Friday, April 5, 2013

Israel's social challenges

I've spent the last few days giving briefings to JDC supporters, specifically on Israel's greatest social challenges. The presentation has to provide people with a framework that's simple enough to be meaningful, but complex enough to provide "answers" on what these challenges contain.

With that in mind, I've tried to focus on three main areas of concern, showing how they impact Israeli society, what their impact has been, and what the Joint is doing about them ....

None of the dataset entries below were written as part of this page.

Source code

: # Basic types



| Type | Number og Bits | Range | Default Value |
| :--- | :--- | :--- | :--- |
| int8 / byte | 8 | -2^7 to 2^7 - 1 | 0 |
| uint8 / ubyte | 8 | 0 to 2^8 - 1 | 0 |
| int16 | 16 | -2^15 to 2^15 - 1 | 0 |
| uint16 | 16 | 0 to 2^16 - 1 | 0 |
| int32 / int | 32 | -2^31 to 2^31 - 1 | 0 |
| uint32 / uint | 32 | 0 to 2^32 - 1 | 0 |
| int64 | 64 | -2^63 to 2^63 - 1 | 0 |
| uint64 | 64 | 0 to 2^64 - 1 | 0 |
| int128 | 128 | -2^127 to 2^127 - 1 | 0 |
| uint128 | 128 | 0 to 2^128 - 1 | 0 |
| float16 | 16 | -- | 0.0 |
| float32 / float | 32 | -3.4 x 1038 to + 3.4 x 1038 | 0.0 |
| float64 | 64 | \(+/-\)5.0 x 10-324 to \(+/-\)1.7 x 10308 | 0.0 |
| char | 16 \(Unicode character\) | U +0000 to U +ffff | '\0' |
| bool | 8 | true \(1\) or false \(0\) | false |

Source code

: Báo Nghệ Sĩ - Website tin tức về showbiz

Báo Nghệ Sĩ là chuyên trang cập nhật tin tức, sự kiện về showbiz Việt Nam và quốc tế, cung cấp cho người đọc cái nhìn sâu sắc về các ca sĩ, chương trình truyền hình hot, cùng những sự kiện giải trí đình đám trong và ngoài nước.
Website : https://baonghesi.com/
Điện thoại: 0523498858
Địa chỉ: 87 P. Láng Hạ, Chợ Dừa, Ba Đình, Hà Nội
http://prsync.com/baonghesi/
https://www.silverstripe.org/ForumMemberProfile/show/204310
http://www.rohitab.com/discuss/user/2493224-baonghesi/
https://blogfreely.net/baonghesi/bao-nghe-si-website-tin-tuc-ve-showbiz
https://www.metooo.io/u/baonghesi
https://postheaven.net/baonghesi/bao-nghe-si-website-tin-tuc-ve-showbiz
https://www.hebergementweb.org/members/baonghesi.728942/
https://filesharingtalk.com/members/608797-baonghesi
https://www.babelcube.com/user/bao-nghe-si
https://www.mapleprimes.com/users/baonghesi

(1) Poverty. Various indicators show that the OECD poverty rate is about 26%. Israel's is (depending on how you count) 33% ... with demographics such as youth, elderly, Shoah survivors all at that rate of one-third. Some demographics are much, much higher: 58% of Arab-Israelis are under the poverty level. 68% of Ethiopian-Israelis are under the poverty level.

(2) Inequality. Israel's Gini Coefficient (the gap between our richest and poorest) is the widest in the western world. And it's getting wider. And if you thought that the social unrest two years ago, and the Trachtenberg Report, and the election results were the end of the story ... well, to paraphrase Churchill, they weren't even the beginning of the end. They may have been the end of the beginning. Maybe.

(3) Fragmentation. Every modern Western society has perhaps three or four major social cleavages, fissures that divide 'us' from 'them' in our society. Israel has at least 15 - major, significant, wrenching cleavages that disrupt social cohesion and make community-building and civil society more difficult to attain. For example: Left-Right, Center-Periphery, Jews-Arabs, Doves-Hawks, Greenline-Territories, Ashkenazi-Sephardi, Veterans-Immigrants, etc etc. You could probably think of more too.

Once these three issues are framed, we can have a meaningful conversation to have on what we can do and what we are doing.